Seaburn Casuals
- Founding location: Seaburn
- Years active: Early 1980s–present
- Territory: Boldon
- Ethnicity: Predominantly White British
- Criminal activities: Football hooliganism
- Rivals: Newcastle Gremlins, The Frontline, Inter City Firm, Forest Executive Crew, County Road Cutters

= Seaburn Casuals =

Football hooligan firm

Seaburn Casuals are a football hooligan firm associated with the English football club, Sunderland A.F.C. The group's activity was prominent in the 90s and the early 00s, with the club being involved in some of the most violent incidents in British hooligan history, in what was described as "some of the worst football related fighting ever witnessed in the United Kingdom," and sometimes topping the football arrests table.

==Origins==
While early hooligan firms of Sunderland fans appeared as far back as the 70s and the 80s, like the Vauxies (named after the Vaux Breweries), who were active in the late 70s and early 80s, the most famous hooligan firm is the Seaburn Casuals, named after the Seaburn area near Roker Park stadium.

==History and rivalries==
The Seaburn Casuals took over the Everton FC pub called The Blue House for several hours in 1984. They also had a strong rivalry with a Nottingham Forest FC firm due to its links with a Newcastle United firm. A few days before a game in 1994, police snatched a pile of weapons, drugs worth thousands of pounds, and were preparing for a showdown with Nottingham hooligans.

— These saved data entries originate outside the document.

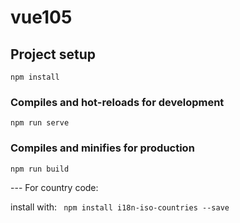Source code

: # vue105

## Project setup
```
npm install
```

### Compiles and hot-reloads for development
```
npm run serve
```

### Compiles and minifies for production
```
npm run build
``` 


--- For country code:

install with: ``` npm install i18n-iso-countries --save``` 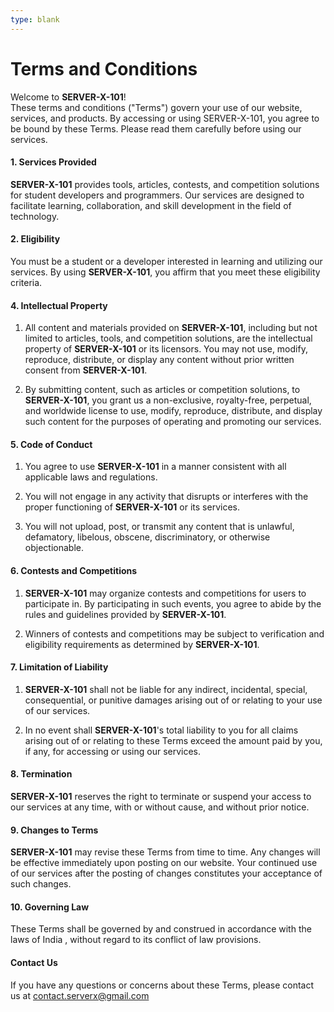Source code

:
 ```yaml
---
type: blank
---
```


# Terms and Conditions

Welcome to **SERVER-X-101**!</br>These terms and conditions ("Terms") govern your use of our website, services, and products. By accessing or using SERVER-X-101, you agree to be bound by these Terms. Please read them carefully before using our services.

#### 1. Services Provided

**SERVER-X-101** provides tools, articles, contests, and competition solutions for student developers and programmers. Our services are designed to facilitate learning, collaboration, and skill development in the field of technology.

#### 2. Eligibility

You must be a student or a developer interested in learning and utilizing our services. By using **SERVER-X-101**, you affirm that you meet these eligibility criteria.

<!-- #### 3. User Accounts

1. In order to access certain features of **SERVER-X-101**, you may be required to create a user account. You are responsible for maintaining the confidentiality of your account credentials and for all activities that occur under your account.

2. You agree to provide accurate, current, and complete information during the registration process and to update such information to keep it accurate, current, and complete. -->

#### 4. Intellectual Property

1. All content and materials provided on **SERVER-X-101**, including but not limited to articles, tools, and competition solutions, are the intellectual property of **SERVER-X-101** or its licensors. You may not use, modify, reproduce, distribute, or display any content without prior written consent from **SERVER-X-101**.

2. By submitting content, such as articles or competition solutions, to **SERVER-X-101**, you grant us a non-exclusive, royalty-free, perpetual, and worldwide license to use, modify, reproduce, distribute, and display such content for the purposes of operating and promoting our services.

#### 5. Code of Conduct

1. You agree to use **SERVER-X-101** in a manner consistent with all applicable laws and regulations.

2. You will not engage in any activity that disrupts or interferes with the proper functioning of **SERVER-X-101** or its services.

3. You will not upload, post, or transmit any content that is unlawful, defamatory, libelous, obscene, discriminatory, or otherwise objectionable.

#### 6. Contests and Competitions

1. **SERVER-X-101** may organize contests and competitions for users to participate in. By participating in such events, you agree to abide by the rules and guidelines provided by **SERVER-X-101**.

2. Winners of contests and competitions may be subject to verification and eligibility requirements as determined by **SERVER-X-101**.

#### 7. Limitation of Liability

1. **SERVER-X-101** shall not be liable for any indirect, incidental, special, consequential, or punitive damages arising out of or relating to your use of our services.

2. In no event shall **SERVER-X-101**'s total liability to you for all claims arising out of or relating to these Terms exceed the amount paid by you, if any, for accessing or using our services.

#### 8. Termination

**SERVER-X-101** reserves the right to terminate or suspend your access to our services at any time, with or without cause, and without prior notice.

#### 9. Changes to Terms

**SERVER-X-101** may revise these Terms from time to time. Any changes will be effective immediately upon posting on our website. Your continued use of our services after the posting of changes constitutes your acceptance of such changes.

#### 10. Governing Law

These Terms shall be governed by and construed in accordance with the laws of India , without regard to its conflict of law provisions.

#### Contact Us

If you have any questions or concerns about these Terms, please contact us at [contact.serverx@gmail.com](mailto:contact.serverx@gmail.com)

Before the 1998 FIFA World Cup, 26 Seaburn Casuals hooligans were arrested in a police raid after a military-issue smoke bomb was let out at a local pub after a fight with bouncers. By the end of the operation, over 60 were facing charges. Some of the Seaburn Casuals hooligans picked up in the raid were also involved with neo-Nazi groups like Combat 18. The operation failed when judge ruled CCTV footage from the pub inadmissible.

Sunderland AFC used to be noted for football hooliganism. At the end of the 1999–2000 season, Sunderland topped the hooliganism table in the Premier League with 223 fans arrested that season.

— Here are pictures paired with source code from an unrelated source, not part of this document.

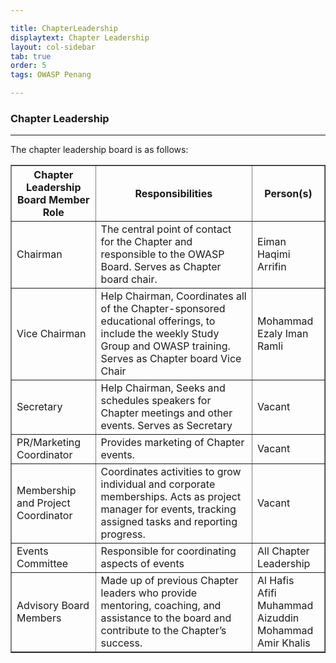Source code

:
 ```yaml
---

title: ChapterLeadership
displaytext: Chapter Leadership
layout: col-sidebar
tab: true
order: 5
tags: OWASP Penang

---
```


### Chapter Leadership

------------------
The chapter leadership board is as follows:

<table cellpadding="5" cellspacing="0" border="1">
  <tr><th>Chapter Leadership Board Member Role</th>
      <th width="50%">Responsibilities</th>
      <th>Person(s)</th></tr>
  <tr><td>Chairman</td>
      <td>The central point of contact for the Chapter and responsible to the OWASP Board. Serves as Chapter board chair.</td>
      <td>Eiman Haqimi Arrifin</td></tr>
      <tr><td>Vice Chairman</td>
      <td>Help Chairman, Coordinates all of the Chapter-sponsored educational offerings, to include the weekly Study Group and OWASP training. Serves as Chapter board Vice Chair</td>
      <td>Mohammad Ezaly Iman Ramli<br/></td></tr>
    <tr><td>Secretary</td>
      <td>Help Chairman, Seeks and schedules speakers for Chapter meetings and other events. Serves as Secretary</td>
      <td>Vacant</td></tr>
    <tr><td>PR/Marketing Coordinator</td>
      <td>Provides marketing of Chapter events.</td>
      <td>Vacant</td></tr>
    <tr><td>Membership and Project Coordinator</td>
      <td>Coordinates activities to grow individual and corporate memberships. Acts as project manager for events, tracking assigned tasks and reporting progress.</td>
      <td>Vacant <br/></td></tr>
    <tr><td>Events Committee</td>
      <td>Responsible for coordinating aspects of events</td>
      <td>All Chapter Leadership </td></tr>
    <tr><td>Advisory Board Members</td>
      <td>Made up of previous Chapter leaders who provide mentoring, coaching, and assistance to the board and contribute to the Chapter’s success.</td>
      <td> Al Hafis  <br/>  Afifi <br/>Muhammad Aizuddin <br/>  Mohammad Amir Khalis  <br/></td></tr>
</table>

===Altercations with the Newcastle Gremlins===
In March 2002, the Seaburn Casuals fought with hooligans from the Newcastle Gremlins in a pre-arranged clash near the North Shields Ferry terminal, in what was described as "some of the worst football related fighting ever witnessed in the United Kingdom". The leaders of the Gremlins and Casuals were both jailed for four years for conspiracy, with 28 others jailed for various terms, based on evidence gained after police examined the messages sent by mobile phone between the gang members on the day. It was later referred to as "one of the region’s most notorious moments of football madness."

On 2 April 2003, about 95 fans were arrested when around 200 fans of Sunderland and Newcastle clashed in Sunderland city centre before an England UEFA Euro 2004 qualifying match against Turkey in the city. The fans then attacked the police, pelting them with missiles including bottles, cans and wheel trims. Some sources attributed these clashes to a resurgence in the conflict between the Gremlins and Seaburn Casuals. At the end of the 2002–03 season, Sunderland topped the football arrests table with 154.

In 2011, bans from football games, community service hours, and fines were given to a bunch of Seaburn Casuals ringleaders, instigators, and participants who took part in 2009 clash between the Seaburn Casuals and Newcastle fans. While the police managed to detain Newcastle fans who were ambushing the arriving trains of Sunderland fans at the Central Station, they struggled to contain the Sunderland fans who arrived later.